Das Gute: es wird weder gesoffen (obwohl doch jeder auf das Paar trinkt) noch zwangsgeraucht wie in China. Es wird ueberhaupt nicht geraucht, im Saal ist rauchen verboten. Das ist echt super! So braucht man keine Klimmzuege zu veranstalten, um den Mief wieder aus der Kleidung herauszubekommen. - Zu trinken gibt es uebrigens Rotwein, Orangensaft und Cola; ich habe mich zu diesem Anlass auf letztere verlegt.

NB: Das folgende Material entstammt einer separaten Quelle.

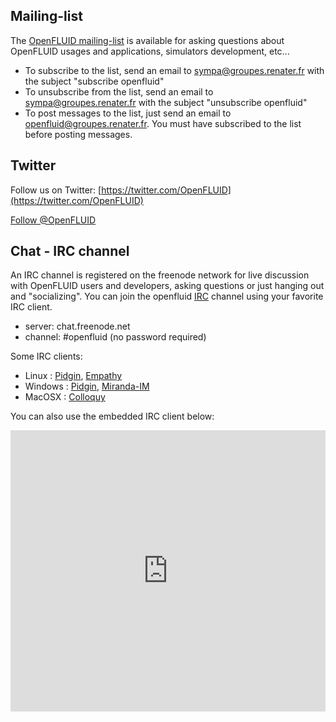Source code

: 
## Mailing-list

The [OpenFLUID mailing-list](https://groupes.renater.fr/sympa/info/openfluid) is available for asking questions about OpenFLUID usages and applications, simulators development, etc...

* To subscribe to the list, send an email to [sympa@groupes.renater.fr](mailto:sympa@groupes.renater.fr?subject=subscribe%20openfluid) with the subject "subscribe openfluid"
* To unsubscribe from the list, send an email to [sympa@groupes.renater.fr](mailto:sympa@groupes.renater.fr?subject=unsubscribe%20openfluid) with the subject "unsubscribe openfluid"
* To post messages to the list, just send an email to [openfluid@groupes.renater.fr](mailto:openfluid@groupes.renater.fr). You must have subscribed to the list before posting messages.


## Twitter

Follow us on Twitter: [https://twitter.com/OpenFLUID](https://twitter.com/OpenFLUID)

<a href="https://twitter.com/OpenFLUID?ref_src=twsrc%5Etfw" class="twitter-follow-button" data-size="large" data-show-count="false">Follow @OpenFLUID</a><script async src="https://platform.twitter.com/widgets.js" charset="utf-8"></script>


## Chat - IRC channel

An IRC channel is registered on the freenode network for live discussion with OpenFLUID users and developers, asking questions or just hanging out and "socializing".
You can join the openfluid [IRC](http://en.wikipedia.org/wiki/Internet_Relay_Chat) channel using your favorite IRC client.

* server: chat.freenode.net
* channel: #openfluid (no password required)


Some IRC clients:

* Linux : [Pidgin](http://pidgin.im/), [Empathy](http://live.gnome.org/Empathy)
* Windows : [Pidgin](http://pidgin.im/), [Miranda-IM](http://www.miranda-im.org/)
* MacOSX : [Colloquy](http://colloquy.info/)


You can also use the embedded IRC client below:

<iframe src="https://kiwiirc.com/client/irc.freenode.com/?#openfluid" style="border:0; width:100%; height:450px;"></iframe>
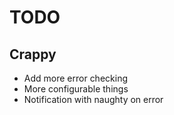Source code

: TODO
====

Crappy
------

* Add more error checking
* More configurable things
* Notification with naughty on error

Das Wasser ist naemlich Kranhaeger (oder billiges gereinigtes Wasser) und schmeckt nur unwesentlich besser als in Shanghai. Ichkann mich auch gar nicht an Bier erinnern: ob es wohl keins gab? Wir haben es
nicht vermisst.

Alsbald wird auch eine Fotoshow mit den schoensten Bildern dieses Abends (des ersten Teils jedenfalls) gezeigt, und dann koennen die Gaeste das Foto von sich mit der Braut oder den Brautleuten abholen, das in einer passend bedruckten Karte eingesteckt ist. Sehr nett gemacht, das alles! Leider ist mir am Ende uebel - liegt bestimmt an der Cola. Daher will ich eigentlich nur noch ins Bett. Das Bankett ist ja nun auch vorbei, und es ist schon elf Uhr durch. Eine Tanzflaeche gibt es nicht - dabei hatte die Kollegin, bei der ich mich zuvor nach Sitten, Gebraeuchen und Fettnaepfen erkundigt hatte, mich salomonisch mit der folgenden Aussage beschieden: "if they have a dancefloor, you can even try to have fun" (falls getanzt wird, koennt ihr Euch vielleicht sogar amuesieren). Sonst natuerlich nicht! Statt dessen findet auf der Fotobuehne die naechste Session statt, die Braut traegt jetzt blaugruen. Wir schaffen es aber doch, uns nett zu verabschieden und zum Taxi zu schleppen. Burkhard hat naemlich die falschen Schuhe an und ist nach den paar Schritten schon blasengeplagt. Insofern haben wir uns ja doch aufgeopfert, haha!